→ YOUR TASK
Please check every line of the listing for "slashing" and copy each line where it is found.

-- DATASET EXCERPTS follows --

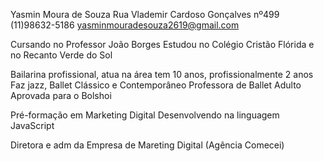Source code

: Yasmin Moura de Souza
Rua Vlademir Cardoso Gonçalves nº499
(11)98632-5186
yasminmouradesouza2619@gmail.com

Cursando no Professor João Borges
Estudou no Colégio Cristão Flórida e no Recanto Verde do Sol

Bailarina profissional, atua na área tem 10 anos, profissionalmente 2 anos
Faz jazz, Ballet Clássico e Contemporâneo
Professora de Ballet Adulto
Aprovada para o Bolshoi

Pré-formação em Marketing Digital
Desenvolvendo na linguagem JavaScript

Diretora e adm da Empresa de Mareting Digital (Agência Comecei)



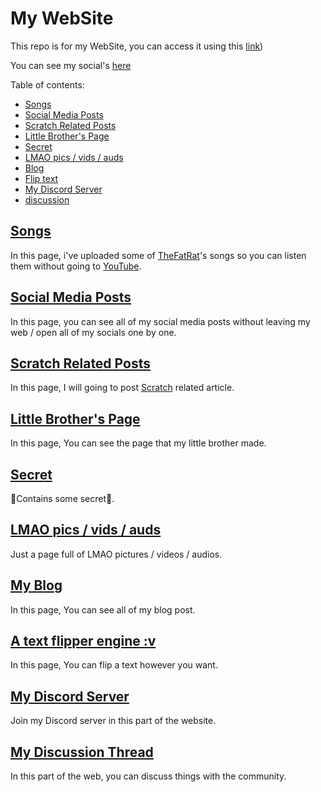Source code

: # My WebSite

This repo is for my WebSite, you can access it using this [link](https://red78massive1573.github.io))

You can see my social's [here](https://app.simplenote.com/p/VywpG7)

Table of contents:
* [Songs](#songs)
* [Social Media Posts](#social)
* [Scratch Related Posts](#scratch)
* [Little Brother's Page](#lil)
* [Secret](#secret)
* [LMAO pics / vids / auds](#LMAO)
* [Blog](#blog)
* [Flip text](#flip)
* [My Discord Server](#discord)
* [discussion](#discuss)

## <a name="songs" href="https://red78massive1573.github.io/songs/">Songs</a>
In this page, i've uploaded some of [TheFatRat](https://www.youtube.com/c/TheFatRat)'s songs so you can listen them without going to [YouTube](https://www.youtube.com/).

## <a name="social" href="https://red78massive1573.github.io/social-media/">Social Media Posts</a>
In this page, you can see all of my social media posts without leaving my web / open all of my socials one by one.

## <a name="scratch" href="https://red78massive1573.github.io/scratch/">Scratch Related Posts</a>
In this page, I will going to post [Scratch](https://scratch.mit.edu/) related article.

## <a name="lil" href="https://red78massive1573.github.io/lil-bro-s-web/">Little Brother's Page</a>
In this page, You can see the page that my little brother made.

## <a name="secret" href="https://red78massive1573.github.io/secret/">Secret</a>
🤫Contains some secret🤫.

## <a name="LMAO" href="https://red78massive1573.github.io/LMAO/">LMAO pics / vids / auds</a>
Just a page full of LMAO pictures / videos / audios.

## <a name="blog" href="https://red78massive1573.github.io/blog">My Blog</a>
In this page, You can see all of my blog post.

## <a name="flip" href="https://red78massive1573.github.io/flip">A text flipper engine :v</a>
In this page, You can flip a text however you want.

## <a name="discord" href="https://red78massive1573.github.io#discord">My Discord Server</a>
Join my Discord server in this part of the website.

## <a name="discuss" href="https://red78massive1573.github.io/#disqus_thread">My Discussion Thread</a>
In this part of the web, you can discuss things with the community.
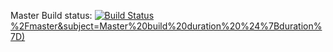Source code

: Master Build status: [![Build Status](http://ec2-54-183-185-186.us-west-1.compute.amazonaws.com/buildStatus/icon?job=iac-policies-master)%2Fmaster&subject=Master%20build%20duration%20%24%7Bduration%7D)](http://ec2-54-183-185-186.us-west-1.compute.amazonaws.com/job/iac-policies-master/)
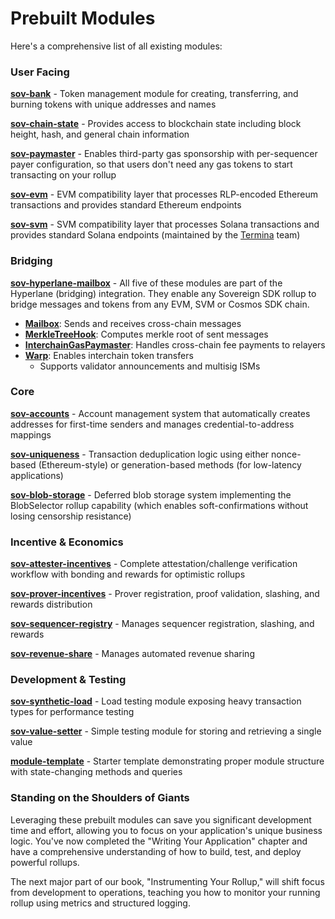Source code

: # Prebuilt Modules

Here's a comprehensive list of all existing modules: 

### User Facing

[**sov-bank**](fix-link) - Token management module for
creating, transferring, and burning tokens
with unique addresses and names

[**sov-chain-state**](fix-link) - Provides access to
blockchain state including block height, hash,
and general chain information

[**sov-paymaster**](fix-link) - Enables third-party gas
sponsorship with per-sequencer payer
configuration, so that users don't need any gas 
tokens to start transacting on your rollup

[**sov-evm**](fix-link) - EVM compatibility layer that
processes RLP-encoded Ethereum transactions
and provides standard Ethereum endpoints

[**sov-svm**](fix-link) - SVM compatibility layer that
processes Solana transactions
and provides standard Solana endpoints (maintained by the [Termina](https://www.termina.technology/) team)

### Bridging

[**sov-hyperlane-mailbox**](fix-link) - All five of these modules are 
part of the Hyperlane (bridging) integration. They enable 
any Sovereign SDK rollup to bridge messages and tokens from
any EVM, SVM or Cosmos SDK chain.
- [**Mailbox**](fix-link): Sends and receives cross-chain
  messages
- [**MerkleTreeHook**](fix-link): Computes merkle root of
  sent messages
- [**InterchainGasPaymaster**](fix-link): Handles
  cross-chain fee payments to relayers
- [**Warp**](fix-link): Enables interchain token transfers
    - Supports validator announcements and
  multisig ISMs

### Core

[**sov-accounts**](fix-link) - Account management system
that automatically creates addresses for
first-time senders and manages
credential-to-address mappings

[**sov-uniqueness**](fix-link) - Transaction deduplication
logic using either nonce-based (Ethereum-style) or
generation-based methods (for low-latency applications)

[**sov-blob-storage**](fix-link) - Deferred blob storage
system implementing the BlobSelector rollup
capability (which enables soft-confirmations
without losing censorship resistance)


### Incentive & Economics

[**sov-attester-incentives**](fix-link) - Complete
attestation/challenge verification workflow
with bonding and rewards for optimistic
rollups

[**sov-prover-incentives**](fix-link) - Prover
registration, proof validation, slashing, and
rewards distribution

[**sov-sequencer-registry**](fix-link) - Manages sequencer
registration, slashing, and rewards

[**sov-revenue-share**](fix-link) - Manages automated revenue sharing

### Development & Testing

[**sov-synthetic-load**](fix-link) - Load testing module
exposing heavy transaction types for
performance testing

[**sov-value-setter**](fix-link) - Simple testing module
for storing and retrieving a single value

[**module-template**](fix-link) - Starter template
demonstrating proper module structure with
state-changing methods and queries

### Standing on the Shoulders of Giants

Leveraging these prebuilt modules can save you significant development time and effort, allowing you to focus on your application's unique business logic. You've now completed the "Writing Your Application" chapter and have a comprehensive understanding of how to build, test, and deploy powerful rollups.

The next major part of our book, "Instrumenting Your Rollup," will shift focus from development to operations, teaching you how to monitor your running rollup using metrics and structured logging.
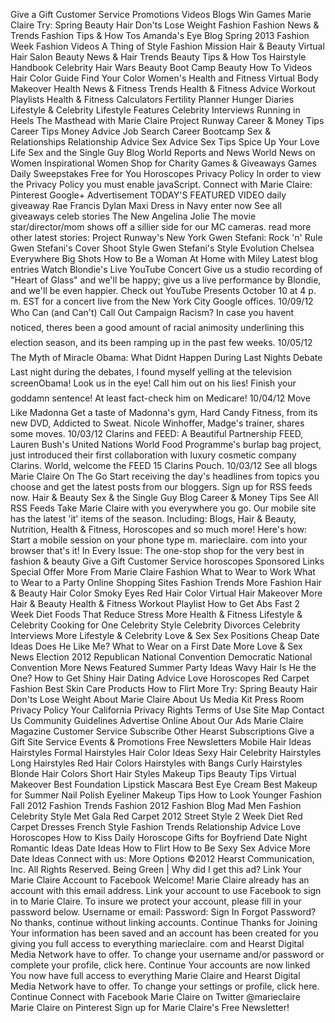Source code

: Give a Gift Customer Service Promotions Videos Blogs Win Games Marie Claire Try: Spring Beauty Hair Don'ts Lose Weight Fashion Fashion News & Trends Fashion Tips & How Tos Amanda's Eye Blog Spring 2013 Fashion Week Fashion Videos A Thing of Style Fashion Mission Hair & Beauty Virtual Hair Salon Beauty News & Hair Trends Beauty Tips & How Tos Hairstyle Handbook Celebrity Hair Wars Beauty Boot Camp Beauty How To Videos Hair Color Guide Find Your Color Women's Health and Fitness Virtual Body Makeover Health News & Fitness Trends Health & Fitness Advice Workout Playlists Health & Fitness Calculators Fertility Planner Hunger Diaries Lifestyle & Celebrity Lifestyle Features Celebrity Interviews Running in Heels The Masthead with Marie Claire Project Runway Career & Money Tips Career Tips Money Advice Job Search Career Bootcamp Sex & Relationships Relationship Advice Sex Advice Sex Tips Spice Up Your Love Life Sex and the Single Guy Blog World Reports and News World News on Women Inspirational Women Shop for Charity Games & Giveaways Games Daily Sweepstakes Free for You Horoscopes Privacy Policy In order to view the Privacy Policy you must enable javaScript. Connect with Marie Claire: Pinterest Google+ Advertisement TODAY'S FEATURED VIDEO daily giveaway Rae Francis Dylan Maxi Dress in Navy enter now See all giveaways celeb stories The New Angelina Jolie The movie star/director/mom shows off a sillier side for our MC cameras. read more other latest stories: Project Runway's New York Gwen Stefani: Rock 'n' Rule Gwen Stefani's Cover Shoot Style Gwen Stefani's Style Evolution Chelsea Everywhere Big Shots How to Be a Woman At Home with Miley Latest blog entries Watch Blondie's Live YouTube Concert Give us a studio recording of "Heart of Glass" and we'll be happy; give us a live performance by Blondie, and we'll be even happier. Check out YouTube Presents October 10 at 4 p. m. EST for a concert live from the New York City Google offices. 10/09/12 Who Can (and Can't) Call Out Campaign Racism? In case you havent noticed, theres been a good amount of racial animosity underlining this election season, and its been ramping up in the past few weeks. 10/05/12 The Myth of Miracle Obama: What Didnt Happen During Last Nights Debate Last night during the debates, I found myself yelling at the television screenObama! Look us in the eye! Call him out on his lies! Finish your goddamn sentence! At least fact-check him on Medicare! 10/04/12 Move Like Madonna Get a taste of Madonna's gym, Hard Candy Fitness, from its new DVD, Addicted to Sweat. Nicole Winhoffer, Madge's trainer, shares some moves. 10/03/12 Clarins and FEED: A Beautiful Partnership FEED, Lauren Bush's United Nations World Food Programme's burlap bag project, just introduced their first collaboration with luxury cosmetic company Clarins. World, welcome the FEED 15 Clarins Pouch. 10/03/12 See all blogs Marie Claire On The Go Start receiving the day's headlines from topics you choose and get the latest posts from our bloggers. Sign up for RSS feeds now. Hair & Beauty Sex & the Single Guy Blog Career & Money Tips See All RSS Feeds Take Marie Claire with you everywhere you go. Our mobile site has the latest 'it' items of the season. Including: Blogs, Hair & Beauty, Nutrition, Health & Fitness, Horoscopes and so much more! Here's how: Start a mobile session on your phone type m. marieclaire. com into your browser that's it! In Every Issue: The one-stop shop for the very best in fashion & beauty Give a Gift Customer Service horoscopes Sponsored Links Special Offer More From Marie Claire Fashion What to Wear to Work What to Wear to a Party Online Shopping Sites Fashion Trends More Fashion Hair & Beauty Hair Color Smoky Eyes Red Hair Color Virtual Hair Makeover More Hair & Beauty Health & Fitness Workout Playlist How to Get Abs Fast 2 Week Diet Foods That Reduce Stress More Health & Fitness Lifestyle & Celebrity Cooking for One Celebrity Style Celebrity Divorces Celebrity Interviews More Lifestyle & Celebrity Love & Sex Sex Positions Cheap Date Ideas Does He Like Me? What to Wear on a First Date More Love & Sex News Election 2012 Republican National Convention Democratic National Convention More News Featured Summer Party Ideas Wavy Hair Is He the One? How to Get Shiny Hair Dating Advice Love Horoscopes Red Carpet Fashion Best Skin Care Products How to Flirt More Try: Spring Beauty Hair Don'ts Lose Weight About Marie Claire About Us Media Kit Press Room Privacy Policy Your California Privacy Rights Terms of Use Site Map Contact Us Community Guidelines Advertise Online About Our Ads Marie Claire Magazine Customer Service Subscribe Other Hearst Subscriptions Give a Gift Site Service Events & Promotions Free Newsletters Mobile Hair Ideas Hairstyles Formal Hairstyles Hair Color Ideas Sexy Hair Celebrity Hairstyles Long Hairstyles Red Hair Colors Hairstyles with Bangs Curly Hairstyles Blonde Hair Colors Short Hair Styles Makeup Tips Beauty Tips Virtual Makeover Best Foundation Lipstick Mascara Best Eye Cream Best Makeup for Summer Nail Polish Eyeliner Makeup Tips How to Look Younger Fashion Fall 2012 Fashion Trends Fashion 2012 Fashion Blog Mad Men Fashion Celebrity Style Met Gala Red Carpet 2012 Street Style 2 Week Diet Red Carpet Dresses French Style Fashion Trends Relationship Advice Love Horoscopes How to Kiss Daily Horoscope Gifts for Boyfriend Date Night Romantic Ideas Date Ideas How to Flirt How to Be Sexy Sex Advice More Date Ideas Connect with us: More Options ©2012 Hearst Communication, Inc. All Rights Reserved. Being Green | Why did I get this ad? Link Your Marie Claire Account to Facebook Welcome! Marie Claire already has an account with this email address. Link your account to use Facebook to sign in to Marie Claire. To insure we protect your account, please fill in your password below. Username or email: Password: Sign In Forgot Password? No thanks, continue without linking accounts. Continue Thanks for Joining Your information has been saved and an account has been created for you giving you full access to everything marieclaire. com and Hearst Digital Media Network have to offer. To change your username and/or password or complete your profile, click here. Continue Your accounts are now linked You now have full access to everything Marie Claire and Hearst Digital Media Network have to offer. To change your settings or profile, click here. Continue Connect with Facebook Marie Claire on Twitter @marieclaire Marie Claire on Pinterest Sign up for Marie Claire's Free Newsletter!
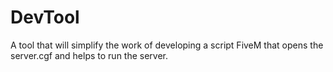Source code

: # DevTool
A tool that will simplify the work of developing a script FiveM that opens the server.cgf and helps to run the server.
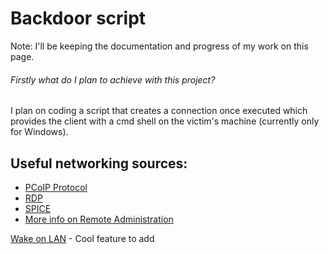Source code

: # Backdoor script

Note: I'll be keeping the documentation and progress of my work on this page.

###### Firstly what do I plan to achieve with this project?
I plan on coding a script that creates a connection once executed which provides the client with a cmd shell on the victim's machine (currently only for Windows).

## Useful networking sources:

* [PCoIP Protocol](https://en.wikipedia.org/wiki/Teradici#PCoIP_Protocol)
* [RDP](https://en.wikipedia.org/wiki/Remote_Desktop_Protocol)
* [SPICE](https://en.wikipedia.org/wiki/Simple_Protocol_for_Independent_Computing_Environments)
* [More info on Remote Administration](https://en.wikipedia.org/wiki/Remote_administration)


[Wake on LAN](https://en.wikipedia.org/wiki/Wake-on-LAN) - Cool feature to add
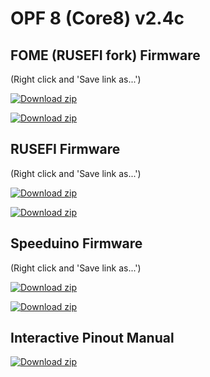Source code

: 

# OPF 8 (Core8) v2.4c

## FOME (RUSEFI fork) Firmware
(Right click and 'Save link as...')

<!-- BEGIN LATEST DOWNLOAD BUTTON -->
[![Download zip](https://custom-icon-badges.demolab.com/badge/-FOME%20Firmware-blue?style=for-the-badge&logo=download&logoColor=white "Download FOME Firmware")](https://raw.githubusercontent.com/opelpanfan/OPF_ECU/core8_24c/fome/fome_firmware.bin)
<!-- END LATEST DOWNLOAD BUTTON -->

<!-- BEGIN LATEST DOWNLOAD BUTTON -->
[![Download zip](https://custom-icon-badges.demolab.com/badge/-FOME%20TunerStudio%20INI-green?style=for-the-badge&logo=download&logoColor=white "Download FOME TunerStudio INI")](https://raw.githubusercontent.com/opelpanfan/OPF_ECU/core8_24c/fome/fome_tunerstudio.ini)
<!-- END LATEST DOWNLOAD BUTTON -->

## RUSEFI Firmware
(Right click and 'Save link as...')

<!-- BEGIN LATEST DOWNLOAD BUTTON -->
[![Download zip](https://custom-icon-badges.demolab.com/badge/-RusEFI%20Firmware-blue?style=for-the-badge&logo=download&logoColor=white "Download RusEFI Firmware")](https://raw.githubusercontent.com/opelpanfan/OPF_ECU/core8_24c/rusefi/rusefi_firmware.bin)
<!-- END LATEST DOWNLOAD BUTTON -->

<!-- BEGIN LATEST DOWNLOAD BUTTON -->
[![Download zip](https://custom-icon-badges.demolab.com/badge/-RusEFI%20TunerStudio%20INI-green?style=for-the-badge&logo=download&logoColor=white "Download RusEFI TunerStudio INI")](https://raw.githubusercontent.com/opelpanfan/OPF_ECU/core8_24c/rusefi/rusefi_tunerstudio.ini)
<!-- END LATEST DOWNLOAD BUTTON -->


## Speeduino Firmware

(Right click and 'Save link as...')
<!-- BEGIN LATEST DOWNLOAD BUTTON -->
[![Download zip](https://custom-icon-badges.demolab.com/badge/-Speeduino%20Firmware-blue?style=for-the-badge&logo=download&logoColor=white "Download Speeduino Firmware")](https://raw.githubusercontent.com/opelpanfan/OPF_ECU/core8_24c/speeduino/speeduino_firmware.bin)
<!-- END LATEST DOWNLOAD BUTTON -->

<!-- BEGIN LATEST DOWNLOAD BUTTON -->
[![Download zip](https://custom-icon-badges.demolab.com/badge/-Speeduino%20TunerStudio%20INI-green?style=for-the-badge&logo=download&logoColor=white "Download Speeduino TunerStudio INI")](https://raw.githubusercontent.com/opelpanfan/OPF_ECU/core8_24c/speeduino/speeduino_tunerstudio.ini)
<!-- END LATEST DOWNLOAD BUTTON -->

## Interactive Pinout Manual 

<!-- BEGIN LATEST DOWNLOAD BUTTON -->
[![Download zip](https://custom-icon-badges.demolab.com/badge/-Pinout%20Manual-black?style=for-the-badge&logo=download&logoColor=white "Pinout Manual")](https://opelpanfan.github.io/OPF_ECU/core48_21.html)
<!-- END LATEST DOWNLOAD BUTTON -->



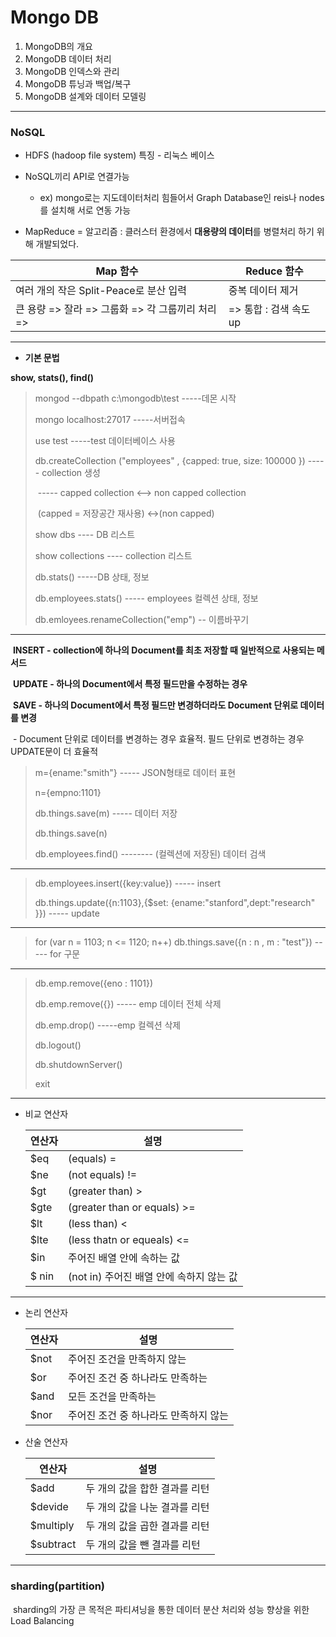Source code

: # Mongo DB

1. MongoDB의 개요
2. MongoDB 데이터 처리
3. MongoDB 인덱스와 관리
4. MongoDB 튜닝과 백업/복구
5. MongoDB 설계와 데이터 모델링

---

### NoSQL

* HDFS (hadoop file system) 특징 - 리눅스 베이스



* NoSQL끼리 API로 연결가능
  * ex) mongo로는 지도데이터처리 힘들어서 Graph Database인 reis나 nodes를 설치해 서로 연동 가능

* MapReduce = 알고리즘 : 클러스터 환경에서 **대용량의 데이터**를 병렬처리 하기 위해 개발되었다.

| Map 함수                                         | Reduce 함수                    |
| ------------------------------------------------ | ------------------------------ |
| 여러 개의 작은 Split-Peace로 분산 입력           | 중복 데이터 제거               |
| 큰 용량 => 잘라 => 그룹화 => 각 그룹끼리 처리 => | => 통합      :    검색 속도 up |



---

*  **기본 문법**

  **show, stats(), find()**

> mongod --dbpath c:\mongodb\test  															-----데몬 시작
>
> mongo localhost:27017 																						-----서버접속
>
> use test 																													-----test 데이터베이스 사용
>
> db.createCollection ("employees" , {capped: true, size: 100000 })     		   ----- collection 생성
>
> ​															----- capped collection <--> non capped collection
>
> ​																	(capped = 저장공간 재사용) <->(non capped)
>
> show dbs																												  ---- DB 리스트
>
> show collections  																									---- collection  리스트
>
> db.stats()  																												-----DB 상태, 정보
>
> db.employees.stats()  																					 ----- employees 컬렉션 상태, 정보
>
> db.emloyees.renameCollection("emp")     														 -- 이름바꾸기

---



​	**INSERT - collection에 하나의 Document를 최초 저장할 때 일반적으로 사용되는 메서드**

​	**UPDATE - 하나의 Document에서 특정 필드만을 수정하는 경우**

​	**SAVE - 하나의 Document에서 특정 필드만 변경하더라도 Document 단위로 데이터를 변경**

​		- Document 단위로 데이터를 변경하는 경우 효율적. 필드 단위로 변경하는 경우 UPDATE문이 더 효율적

>m={ename:"smith"}                  																	       ----- JSON형태로 데이터 표현
>
> n={empno:1101}
>
>db.things.save(m)                     																			       ----- 데이터 저장
>
>db.things.save(n)
>
>db.employees.find()                        															  -------- (컬렉션에 저장된) 데이터 검색

---

>db.employees.insert({key:value})                                                                           	  ----- insert
>
>db.things.update({n:1103},{$set: {ename:"stanford",dept:"research" }})          	----- update 

---

> for (var n = 1103; n <= 1120; n++) db.things.save({n : n , m : "test"})   					 ----- for 구문

---

>db.emp.remove({eno : 1101})
>
>db.emp.remove({})  																								 -----  emp 데이터 전체 삭제
>
>db.emp.drop()      																									  -----emp 컬렉션 삭제
>
>db.logout()
>
>db.shutdownServer()
>
>exit



---

* 비교 연산자

  | 연산자 | 설명                                     |
  | ------ | ---------------------------------------- |
  | $eq    | (equals)  =                              |
  | $ne    | (not equals) !=                          |
  | $gt    | (greater than) >                         |
  | $gte   | (greater than or equals) >=              |
  | $lt    | (less than) <                            |
  | $lte   | (less thatn or equeals) <=               |
  | $in    | 주어진 배열 안에 속하는 값               |
  | $ nin  | (not in) 주어진 배열 안에 속하지 않는 값 |

---

* 논리 연산자

  | 연산자 | 설명                                  |
  | ------ | ------------------------------------- |
  | $not   | 주어진 조건을 만족하지 않는           |
  | $or    | 주어진 조건 중 하나라도 만족하는      |
  | $and   | 모든 조건을 만족하는                  |
  | $nor   | 주어진 조건 중 하나라도 만족하지 않는 |

* 산술 연산자

  | 연산자    | 설명                          |
  | --------- | ----------------------------- |
  | $add      | 두 개의 값을 합한 결과를 리턴 |
  | $devide   | 두 개의 값을 나눈 결과를 리턴 |
  | $multiply | 두 개의 값을 곱한 결과를 리턴 |
  | $subtract | 두 개의 값을 뺀 결과를 리턴   |

---

### sharding(partition)

​	sharding의 가장 큰 목적은 파티셔닝을 통한 데이터 분산 처리와 성능 향상을 위한 Load Balancing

-- DATASET EXCERPTS concluded --

→ ANSWER TO THE PROBLEM
registration, proof validation, slashing, and
registration, slashing, and rewards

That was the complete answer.